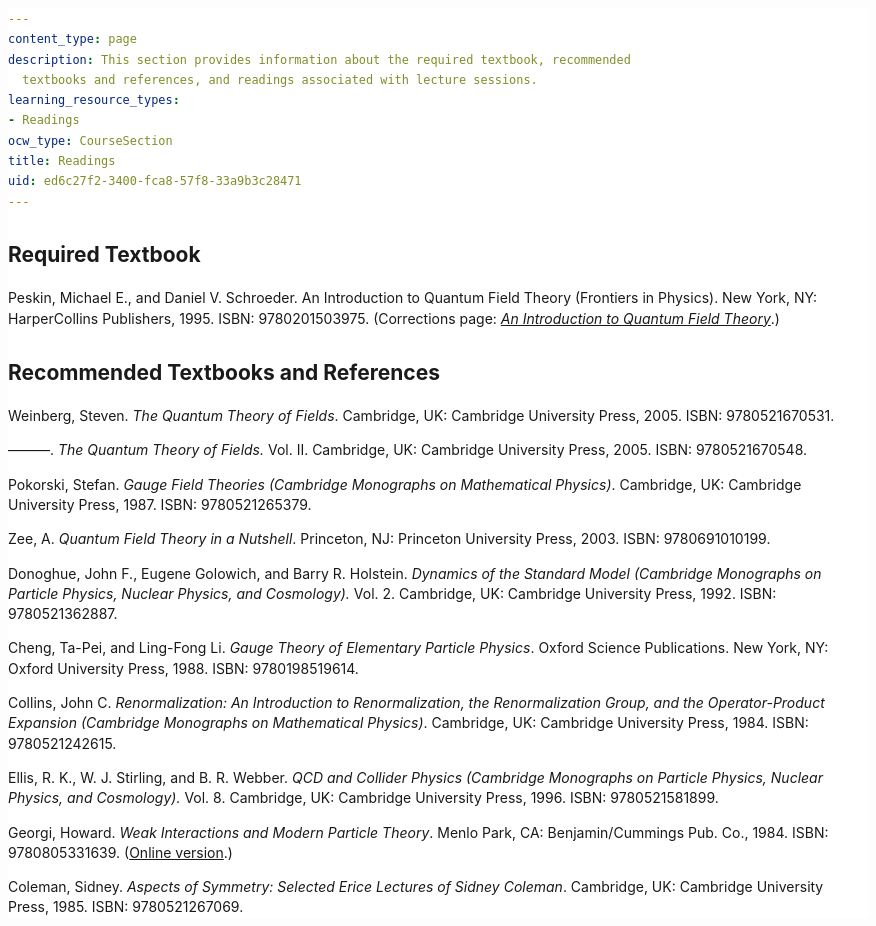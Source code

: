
 ```yaml
---
content_type: page
description: This section provides information about the required textbook, recommended
  textbooks and references, and readings associated with lecture sessions.
learning_resource_types:
- Readings
ocw_type: CourseSection
title: Readings
uid: ed6c27f2-3400-fca8-57f8-33a9b3c28471
---
```


Required Textbook
-----------------

Peskin, Michael E., and Daniel V. Schroeder. An Introduction to Quantum Field Theory (Frontiers in Physics). New York, NY: HarperCollins Publishers, 1995. ISBN: 9780201503975. (Corrections page: [_An Introduction to Quantum Field Theory_](http://www.slac.stanford.edu/~mpeskin/QFT.html).)

Recommended Textbooks and References
------------------------------------

Weinberg, Steven. _The Quantum Theory of Fields_. Cambridge, UK: Cambridge University Press, 2005. ISBN: 9780521670531.

———. _The Quantum Theory of Fields._ Vol. II. Cambridge, UK: Cambridge University Press, 2005. ISBN: 9780521670548.

Pokorski, Stefan. _Gauge Field Theories (Cambridge Monographs on Mathematical Physics)_. Cambridge, UK: Cambridge University Press, 1987. ISBN: 9780521265379.

Zee, A. _Quantum Field Theory in a Nutshell_. Princeton, NJ: Princeton University Press, 2003. ISBN: 9780691010199.

Donoghue, John F., Eugene Golowich, and Barry R. Holstein. _Dynamics of the Standard Model (Cambridge Monographs on Particle Physics, Nuclear Physics, and Cosmology)._ Vol. 2. Cambridge, UK: Cambridge University Press, 1992. ISBN: 9780521362887.

Cheng, Ta-Pei, and Ling-Fong Li. _Gauge Theory of Elementary Particle Physics_. Oxford Science Publications. New York, NY: Oxford University Press, 1988. ISBN: 9780198519614.

Collins, John C. _Renormalization: An Introduction to Renormalization, the Renormalization Group, and the Operator-Product Expansion (Cambridge Monographs on Mathematical Physics)_. Cambridge, UK: Cambridge University Press, 1984. ISBN: 9780521242615.

Ellis, R. K., W. J. Stirling, and B. R. Webber. _QCD and Collider Physics (Cambridge Monographs on Particle Physics, Nuclear Physics, and Cosmology)._ Vol. 8. Cambridge, UK: Cambridge University Press, 1996. ISBN: 9780521581899.

Georgi, Howard. _Weak Interactions and Modern Particle Theory_. Menlo Park, CA: Benjamin/Cummings Pub. Co., 1984. ISBN: 9780805331639. ([Online version](http://www.people.fas.harvard.edu/~hgeorgi/283.html).)

Coleman, Sidney. _Aspects of Symmetry: Selected Erice Lectures of Sidney Coleman_. Cambridge, UK: Cambridge University Press, 1985. ISBN: 9780521267069.
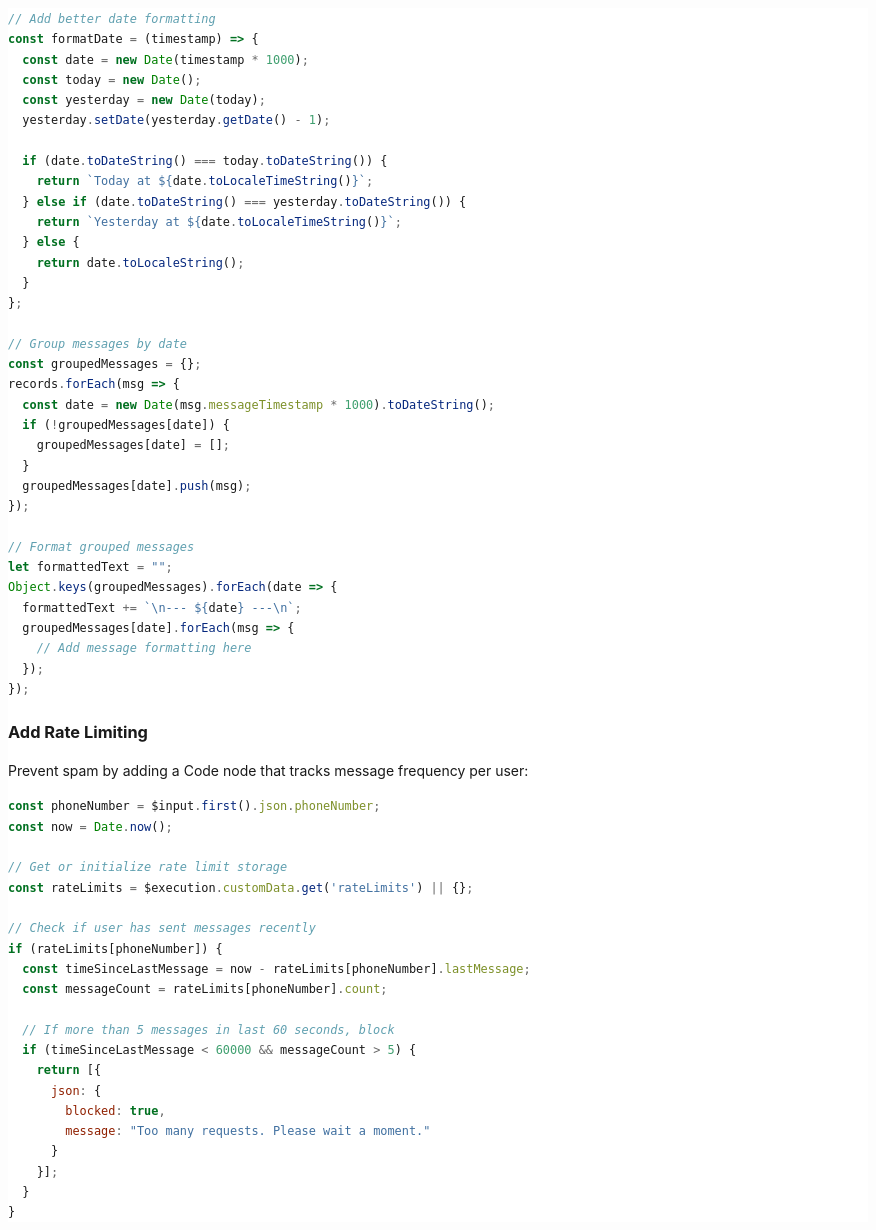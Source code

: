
 ```javascript
// Add better date formatting
const formatDate = (timestamp) => {
  const date = new Date(timestamp * 1000);
  const today = new Date();
  const yesterday = new Date(today);
  yesterday.setDate(yesterday.getDate() - 1);
  
  if (date.toDateString() === today.toDateString()) {
    return `Today at ${date.toLocaleTimeString()}`;
  } else if (date.toDateString() === yesterday.toDateString()) {
    return `Yesterday at ${date.toLocaleTimeString()}`;
  } else {
    return date.toLocaleString();
  }
};

// Group messages by date
const groupedMessages = {};
records.forEach(msg => {
  const date = new Date(msg.messageTimestamp * 1000).toDateString();
  if (!groupedMessages[date]) {
    groupedMessages[date] = [];
  }
  groupedMessages[date].push(msg);
});

// Format grouped messages
let formattedText = "";
Object.keys(groupedMessages).forEach(date => {
  formattedText += `\n--- ${date} ---\n`;
  groupedMessages[date].forEach(msg => {
    // Add message formatting here
  });
});
```


### Add Rate Limiting

Prevent spam by adding a Code node that tracks message frequency per user:

```javascript
const phoneNumber = $input.first().json.phoneNumber;
const now = Date.now();

// Get or initialize rate limit storage
const rateLimits = $execution.customData.get('rateLimits') || {};

// Check if user has sent messages recently
if (rateLimits[phoneNumber]) {
  const timeSinceLastMessage = now - rateLimits[phoneNumber].lastMessage;
  const messageCount = rateLimits[phoneNumber].count;
  
  // If more than 5 messages in last 60 seconds, block
  if (timeSinceLastMessage < 60000 && messageCount > 5) {
    return [{
      json: {
        blocked: true,
        message: "Too many requests. Please wait a moment."
      }
    }];
  }
}

```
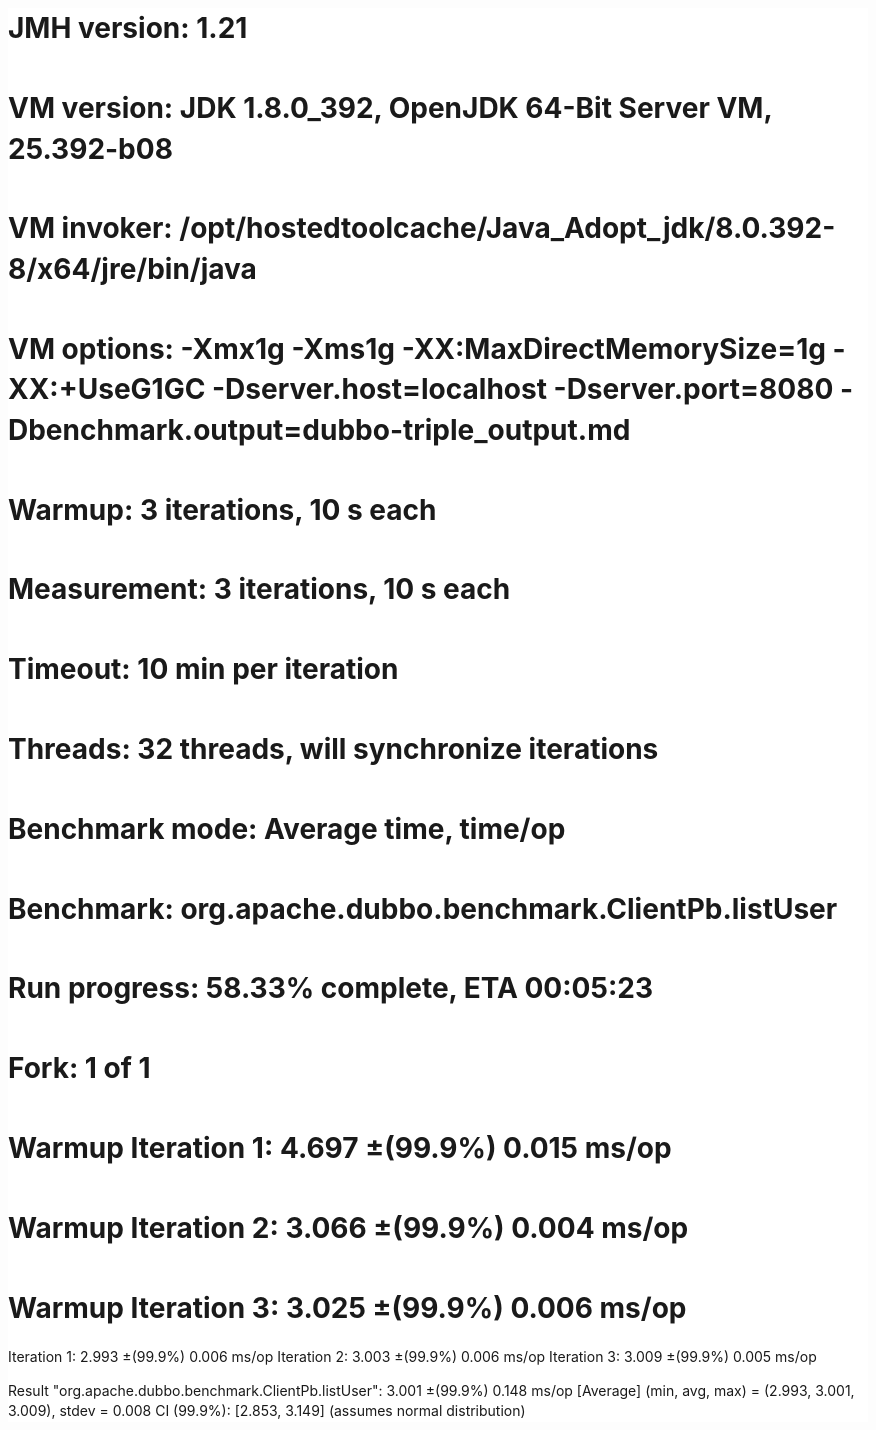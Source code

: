 
# JMH version: 1.21
# VM version: JDK 1.8.0_392, OpenJDK 64-Bit Server VM, 25.392-b08
# VM invoker: /opt/hostedtoolcache/Java_Adopt_jdk/8.0.392-8/x64/jre/bin/java
# VM options: -Xmx1g -Xms1g -XX:MaxDirectMemorySize=1g -XX:+UseG1GC -Dserver.host=localhost -Dserver.port=8080 -Dbenchmark.output=dubbo-triple_output.md
# Warmup: 3 iterations, 10 s each
# Measurement: 3 iterations, 10 s each
# Timeout: 10 min per iteration
# Threads: 32 threads, will synchronize iterations
# Benchmark mode: Average time, time/op
# Benchmark: org.apache.dubbo.benchmark.ClientPb.listUser

# Run progress: 58.33% complete, ETA 00:05:23
# Fork: 1 of 1
# Warmup Iteration   1: 4.697 ±(99.9%) 0.015 ms/op
# Warmup Iteration   2: 3.066 ±(99.9%) 0.004 ms/op
# Warmup Iteration   3: 3.025 ±(99.9%) 0.006 ms/op
Iteration   1: 2.993 ±(99.9%) 0.006 ms/op
Iteration   2: 3.003 ±(99.9%) 0.006 ms/op
Iteration   3: 3.009 ±(99.9%) 0.005 ms/op


Result "org.apache.dubbo.benchmark.ClientPb.listUser":
  3.001 ±(99.9%) 0.148 ms/op [Average]
  (min, avg, max) = (2.993, 3.001, 3.009), stdev = 0.008
  CI (99.9%): [2.853, 3.149] (assumes normal distribution)
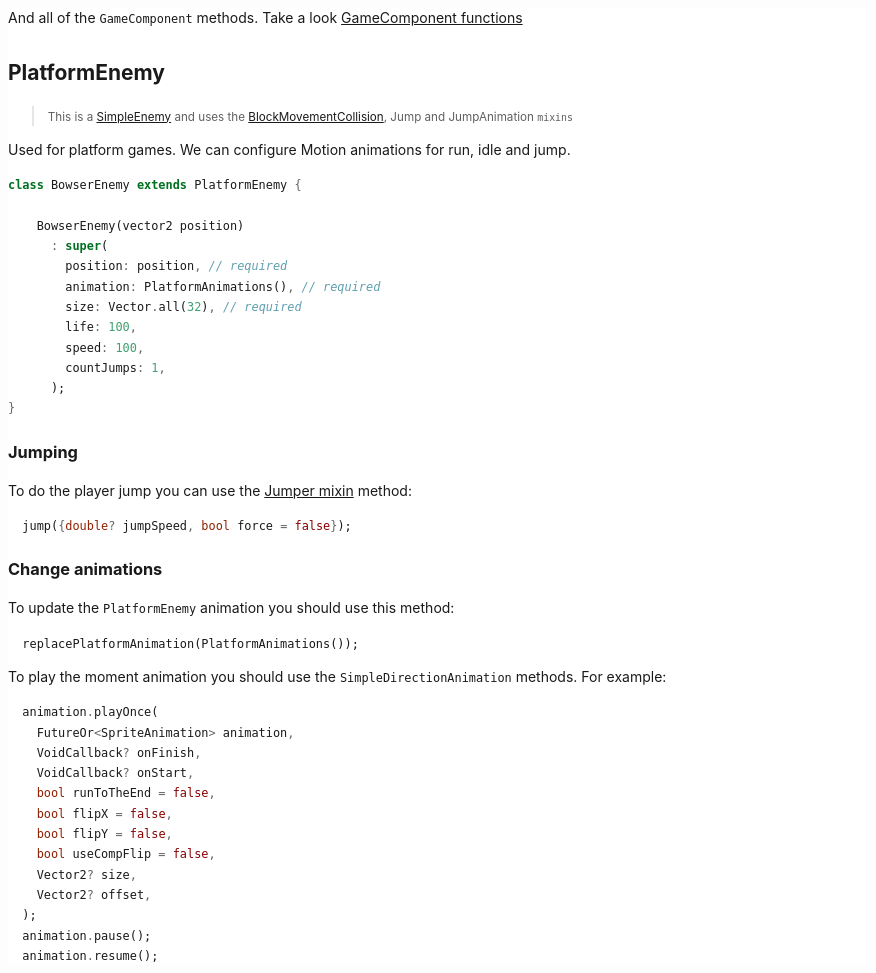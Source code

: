 And all of the `GameComponent` methods. Take a look [GameComponent functions](doc/util?id=functions)


## PlatformEnemy

> <small>This is a [SimpleEnemy](#SimpleEnemy) and uses the
[BlockMovementCollision](doc/collision_system?id=collision-system), Jump and JumpAnimation `mixins`</small>

Used for platform games. We can configure Motion animations for run, idle and jump.

```dart
class BowserEnemy extends PlatformEnemy {

    BowserEnemy(vector2 position)
      : super(
        position: position, // required
        animation: PlatformAnimations(), // required
        size: Vector.all(32), // required
        life: 100,
        speed: 100,
        countJumps: 1,
      );
}
```

### Jumping


To do the player jump you can use the [Jumper mixin]() method:

```dart
  jump({double? jumpSpeed, bool force = false});
```


### Change animations

To update the `PlatformEnemy` animation you should use this method:

```dart
  replacePlatformAnimation(PlatformAnimations());
```

To play the moment animation you should use the `SimpleDirectionAnimation` methods. For example:

```dart
  animation.playOnce(
    FutureOr<SpriteAnimation> animation,
    VoidCallback? onFinish,
    VoidCallback? onStart,
    bool runToTheEnd = false,
    bool flipX = false,
    bool flipY = false,
    bool useCompFlip = false,
    Vector2? size,
    Vector2? offset,
  );
  animation.pause();
  animation.resume();
```
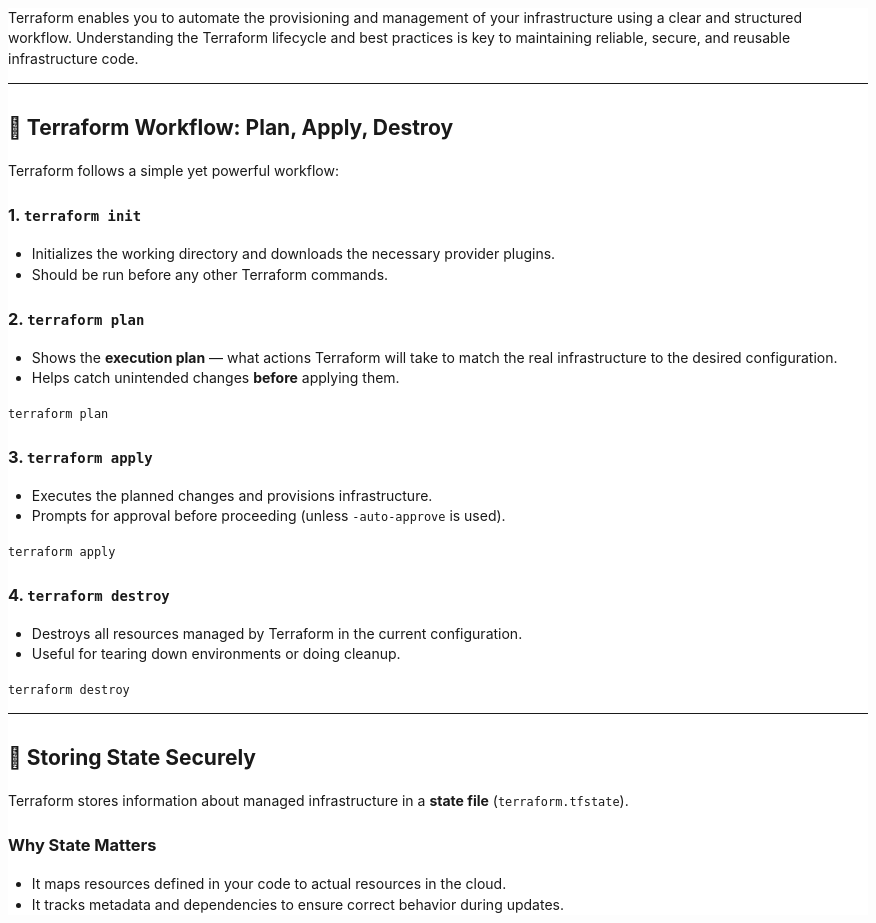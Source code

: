 Terraform enables you to automate the provisioning and management of your infrastructure using a clear and structured workflow. Understanding the Terraform lifecycle and best practices is key to maintaining reliable, secure, and reusable infrastructure code.

---

## 🔄 Terraform Workflow: Plan, Apply, Destroy

Terraform follows a simple yet powerful workflow:

### 1. `terraform init`

- Initializes the working directory and downloads the necessary provider plugins.
- Should be run before any other Terraform commands.

### 2. `terraform plan`

- Shows the **execution plan** — what actions Terraform will take to match the real infrastructure to the desired configuration.
- Helps catch unintended changes **before** applying them.

```shell
terraform plan
```

### 3. `terraform apply`

- Executes the planned changes and provisions infrastructure.
- Prompts for approval before proceeding (unless `-auto-approve` is used).

```shell
terraform apply
```

### 4. `terraform destroy`

- Destroys all resources managed by Terraform in the current configuration.
- Useful for tearing down environments or doing cleanup.

```shell
terraform destroy
```

---

## 🔐 Storing State Securely

Terraform stores information about managed infrastructure in a **state file** (`terraform.tfstate`).

### Why State Matters

- It maps resources defined in your code to actual resources in the cloud.
- It tracks metadata and dependencies to ensure correct behavior during updates.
########
__Aim of the task__. Find the lines above that contain the word "information" and copy each one.

__Answer space__.
description: This section provides information about the required textbook, recommended
Terraform stores information about managed infrastructure in a **state file** (`terraform.tfstate`).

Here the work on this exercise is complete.